Of course, these theories seem very amazing and elegant, but they mean nothing if they cannot be proved "in the lab", so to speak. Two of the world's largest particle physics laboratories, fermilab and CERN, are creeping ever closer to answers. The concept here is that hydrogen atoms are electrocuted with huge amounts of electricity, and then they are stripped of their electrons. These energized protons are accelerated through a long underground tunnel system, and just as these protons approach the speed of light, these protons are collided with protons travelling in the opposite direction. Most of the time, the collisions are just glancing blows, but occasionally, there is a direct hit and the result is an explosion of subatomic particles. The hope is that among these subatomic particles is the graviton, which is closed-looped according to string theory, and can travel into the extra dimensions and therefore, the absence of the graviton could be detected.

Another experiment on top of the list for both scientists at fermilab and CERN is the idea of super symmetry, a central prediction of string theory. In essence, super symmetry predicts that for every subatomic particle there exists a paired heavier superpartner (also called a sparticle). If these superpartners exist, they are likely extremely heavy, in fact they may be so heavy that they may not be able to detected with today's "atom smashers" at fermilab and CERN. Although the existence of superpartners won't prove string theory, it will definitely be circumstantial evidence that we are on the right track.

But what if we are unable to find the graviton, or superpartners or even extra dimensions?

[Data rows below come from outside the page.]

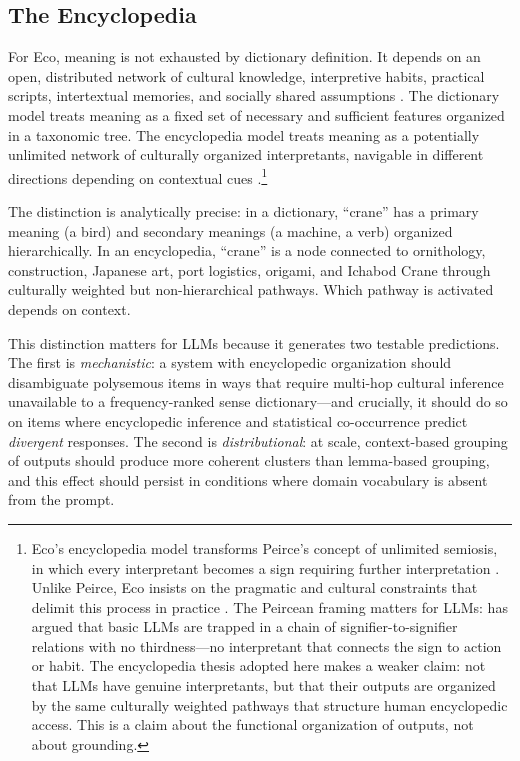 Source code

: \documentclass[12pt,a4paper]{article}
\begin{document}
\subsection{The Encyclopedia}

For Eco, meaning is not exhausted by dictionary definition. It depends on
an open, distributed network of cultural knowledge, interpretive habits,
practical scripts, intertextual memories, and socially shared assumptions
\citep{Eco1984}. The dictionary model treats meaning as a fixed set of
necessary and sufficient features organized in a taxonomic tree. The
encyclopedia model treats meaning as a potentially unlimited network of
culturally organized interpretants, navigable in different directions
depending on contextual cues \citep{Eco1976,Eco1984}.\footnote{Eco's
encyclopedia model transforms Peirce's concept of unlimited semiosis, in
which every interpretant becomes a sign requiring further interpretation
\citep{Peirce1931}. Unlike Peirce, Eco insists on the pragmatic and
cultural constraints that delimit this process in practice \citep{Eco1990}.
The Peircean framing matters for LLMs: \citet{HallMirrors2026} has argued
that basic LLMs are trapped in a chain of signifier-to-signifier relations
with no thirdness---no interpretant that connects the sign to action or
habit. The encyclopedia thesis adopted here makes a weaker claim: not that
LLMs have genuine interpretants, but that their outputs are organized by the
same culturally weighted pathways that structure human encyclopedic access.
This is a claim about the functional organization of outputs, not about
grounding.}

The distinction is analytically precise: in a dictionary, ``crane'' has a
primary meaning (a bird) and secondary meanings (a machine, a verb) organized
hierarchically. In an encyclopedia, ``crane'' is a node connected to
ornithology, construction, Japanese art, port logistics, origami, and Ichabod
Crane through culturally weighted but non-hierarchical pathways. Which pathway
is activated depends on context.

This distinction matters for LLMs because it generates two testable predictions.
The first is \emph{mechanistic}: a system with encyclopedic organization should
disambiguate polysemous items in ways that require multi-hop cultural inference
unavailable to a frequency-ranked sense dictionary---and crucially, it should
do so on items where encyclopedic inference and statistical co-occurrence
predict \emph{divergent} responses. The second is \emph{distributional}: at
scale, context-based grouping of outputs should produce more coherent clusters
than lemma-based grouping, and this effect should persist in conditions where
domain vocabulary is absent from the prompt.
\end{document}
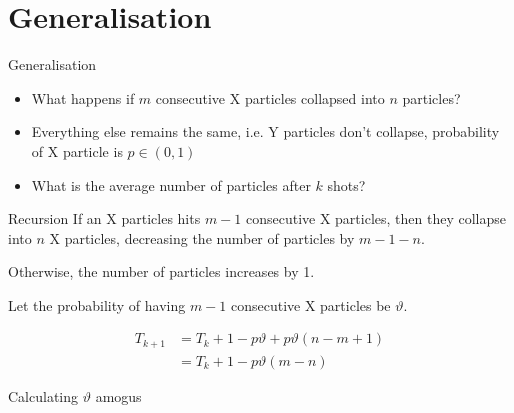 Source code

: \documentclass[xcolor={usenames,dvipsnames}]{beamer}
\begin{document}
\section{Generalisation}
\begin{frame}{Generalisation}
  \begin{itemize}
    \item What happens if $m$ consecutive X particles collapsed into $n$ particles?
    \item Everything else remains the same, i.e. Y particles don't collapse, probability of X particle is $p \in (0, 1)$
    \item What is the average number of particles after $k$ shots?
  \end{itemize}
\end{frame}

\begin{frame}{Recursion}
  If an X particles hits $m-1$ consecutive X particles, then they collapse into $n$ X particles, decreasing the number of particles by $m-1-n$.

  Otherwise, the number of particles increases by 1.

  Let the probability of having  $m-1$ consecutive X particles be $\vartheta$. 

  \begin{align*}
    T_{k+1} &= T_k + 1-p\vartheta + p\vartheta(n-m+1) \\
            &= T_k + 1 - p\vartheta(m - n)
  \end{align*}
\end{frame}
\begin{frame}{Calculating $\vartheta$}
  amogus
\end{frame}
\end{document}
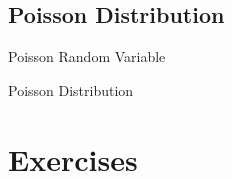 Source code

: \subsection{Poisson Distribution}

\begin{frame}{Poisson Random Variable}



\end{frame}

\begin{frame}{Poisson Distribution}



\end{frame}

\section{Exercises}


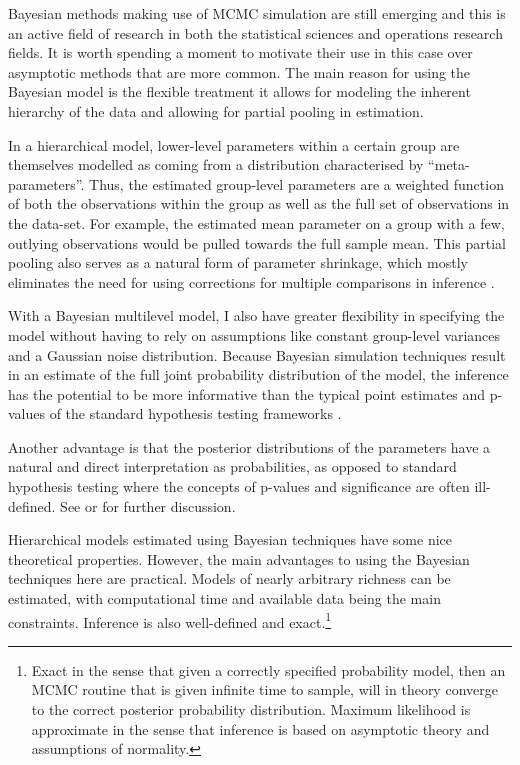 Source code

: \documentclass[a4paper]{article}
\begin{document}
Bayesian methods making use of MCMC simulation are still emerging and this is an active field of research in both the statistical sciences and operations research fields. It is worth spending a moment to motivate their use in this case over asymptotic methods that are more common. The main reason for using the Bayesian model is the flexible treatment it allows for modeling the inherent hierarchy of the data and allowing for partial pooling in estimation.

In a hierarchical model, lower-level parameters within a certain group are themselves modelled as coming from a distribution characterised by ``meta-parameters''. Thus, the estimated group-level parameters are a weighted function of both the observations within the group as well as the full set of observations in the data-set. For example, the estimated mean parameter on a group with a few, outlying observations would be pulled towards the full sample mean. This partial pooling also serves as a natural form of parameter shrinkage, which mostly eliminates the need for using corrections for multiple comparisons in inference \citep{gelman_data_2006}.

With a Bayesian multilevel model, I also have greater flexibility in specifying the model without having to rely on assumptions like constant group-level variances and a Gaussian noise distribution.  Because Bayesian simulation techniques result in an estimate of the full joint probability distribution of the model, the inference has the potential to be more informative than the typical point estimates and p-values of the standard hypothesis testing frameworks \citep{kruschke_doing_2014}.

Another advantage is that the posterior distributions of the parameters have a natural and direct interpretation as probabilities, as opposed to standard hypothesis testing where the concepts of p-values and significance are often ill-defined. See \citet{kruschke_doing_2014} or \citet{gelman_bayesian_2013} for further discussion.

Hierarchical models estimated using Bayesian techniques have some nice theoretical properties. However, the main advantages to using the Bayesian techniques here are practical. Models of nearly arbitrary richness can be estimated, with computational time and available data being the main constraints. Inference is also well-defined and exact.\footnote{Exact in the sense that given a correctly specified probability model, then an MCMC routine that is given infinite time to sample, will in theory converge to the correct posterior probability distribution. Maximum likelihood is approximate in the sense that inference is based on asymptotic theory and assumptions of normality.}
\end{document}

What if we are unable to find any evidence for string theory? Could string theory be incorrect and is not the road into the 'theory of everything'? The fact of the matter remains, about a century ago some scientists believed they had figured out the laws of the universe, but Albert Einstein came along and revolutionized our views of space, time and gravity. Quantum mechanics revealed a world of unpredictability and bizarre. Regardless of the obstacles, scientific curiosity will keep us going and we will continue to explore the unknown. Undeniably, these new theories of physics shows us the imaginative and creative potential of the human mind.